Within the entries below, the lines from the one with "Date: 2013-03-10 13:40" through the one with "发行版里面独一无二的，我们不" are to be set down exactly, both ends kept.

BEGIN Working data

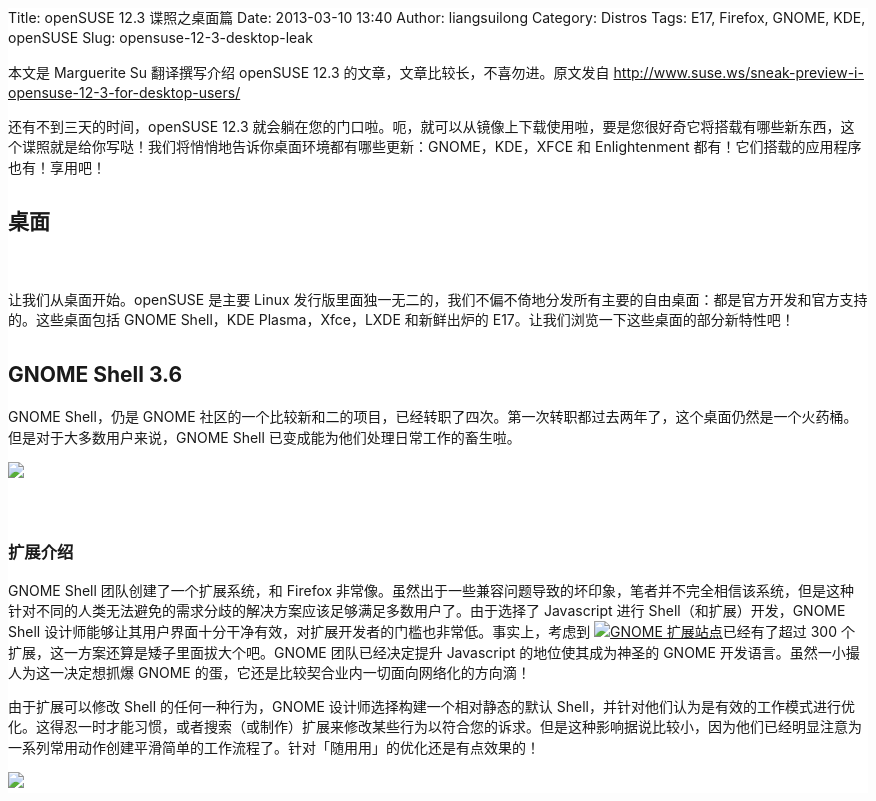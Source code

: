 Title: openSUSE 12.3 谍照之桌面篇
Date: 2013-03-10 13:40
Author: liangsuilong
Category: Distros
Tags: E17, Firefox, GNOME, KDE, openSUSE
Slug: opensuse-12-3-desktop-leak

本文是 Marguerite Su 翻译撰写介绍 openSUSE 12.3
的文章，文章比较长，不喜勿进。原文发自 <http://www.suse.ws/sneak-preview-i-opensuse-12-3-for-desktop-users/>

还有不到三天的时间，openSUSE 12.3
就会躺在您的门口啦。呃，就可以从镜像上下载使用啦，要是您很好奇它将搭载有哪些新东西，这个谍照就是给你写哒！我们将悄悄地告诉你桌面环境都有哪些更新：GNOME，KDE，XFCE
和 Enlightenment 都有！它们搭载的应用程序也有！享用吧！

桌面
----

 

让我们从桌面开始。openSUSE 是主要 Linux
发行版里面独一无二的，我们不偏不倚地分发所有主要的自由桌面：都是官方开发和官方支持的。这些桌面包括
GNOME Shell，KDE Plasma，Xfce，LXDE 和新鲜出炉的
E17。让我们浏览一下这些桌面的部分新特性吧！

GNOME Shell 3.6
---------------

GNOME Shell，仍是 GNOME
社区的一个比较新和二的项目，已经转职了四次。第一次转职都过去两年了，这个桌面仍然是一个火药桶。但是对于大多数用户来说，GNOME
Shell 已变成能为他们处理日常工作的畜生啦。

[![](https://news.opensuse.org/wp-content/uploads/2013/03/Screenshot-from-2013-03-06-204014.png)](https://news.opensuse.org/wp-content/uploads/2013/03/Screenshot-from-2013-03-06-204014.png)

<div>

</div>

 

### 扩展介绍

GNOME Shell 团队创建了一个扩展系统，和 Firefox
非常像。虽然出于一些兼容问题导致的坏印象，笔者并不完全相信该系统，但是这种针对不同的人类无法避免的需求分歧的解决方案应该足够满足多数用户了。由于选择了
Javascript 进行 Shell（和扩展）开发，GNOME Shell
设计师能够让其用户界面十分干净有效，对扩展开发者的门槛也非常低。事实上，考虑到 ![](http://blogs.gnome.org/favicon.ico)[GNOME
扩展站点](https://extensions.gnome.org/)已经有了超过 300
个扩展，这一方案还算是矮子里面拔大个吧。GNOME 团队已经决定提升
Javascript 的地位使其成为神圣的 GNOME
开发语言。虽然一小撮人为这一决定想抓爆 GNOME
的蛋，它还是比较契合业内一切面向网络化的方向滴！

由于扩展可以修改 Shell 的任何一种行为，GNOME
设计师选择构建一个相对静态的默认
Shell，并针对他们认为是有效的工作模式进行优化。这得忍一时才能习惯，或者搜索（或制作）扩展来修改某些行为以符合您的诉求。但是这种影响据说比较小，因为他们已经明显注意为一系列常用动作创建平滑简单的工作流程了。针对「随用用」的优化还是有点效果的！

[![](https://news.opensuse.org/wp-content/uploads/2013/03/Favorite-extensions.png)](https://news.opensuse.org/wp-content/uploads/2013/03/Favorite-extensions.png)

END Working data

• Output for this exercise:
Date: 2013-03-10 13:40
Author: liangsuilong
Category: Distros
Tags: E17, Firefox, GNOME, KDE, openSUSE
Slug: opensuse-12-3-desktop-leak

本文是 Marguerite Su 翻译撰写介绍 openSUSE 12.3
的文章，文章比较长，不喜勿进。原文发自 <http://www.suse.ws/sneak-preview-i-opensuse-12-3-for-desktop-users/>

还有不到三天的时间，openSUSE 12.3
就会躺在您的门口啦。呃，就可以从镜像上下载使用啦，要是您很好奇它将搭载有哪些新东西，这个谍照就是给你写哒！我们将悄悄地告诉你桌面环境都有哪些更新：GNOME，KDE，XFCE
和 Enlightenment 都有！它们搭载的应用程序也有！享用吧！

桌面
----

 

让我们从桌面开始。openSUSE 是主要 Linux
发行版里面独一无二的，我们不偏不倚地分发所有主要的自由桌面：都是官方开发和官方支持的。这些桌面包括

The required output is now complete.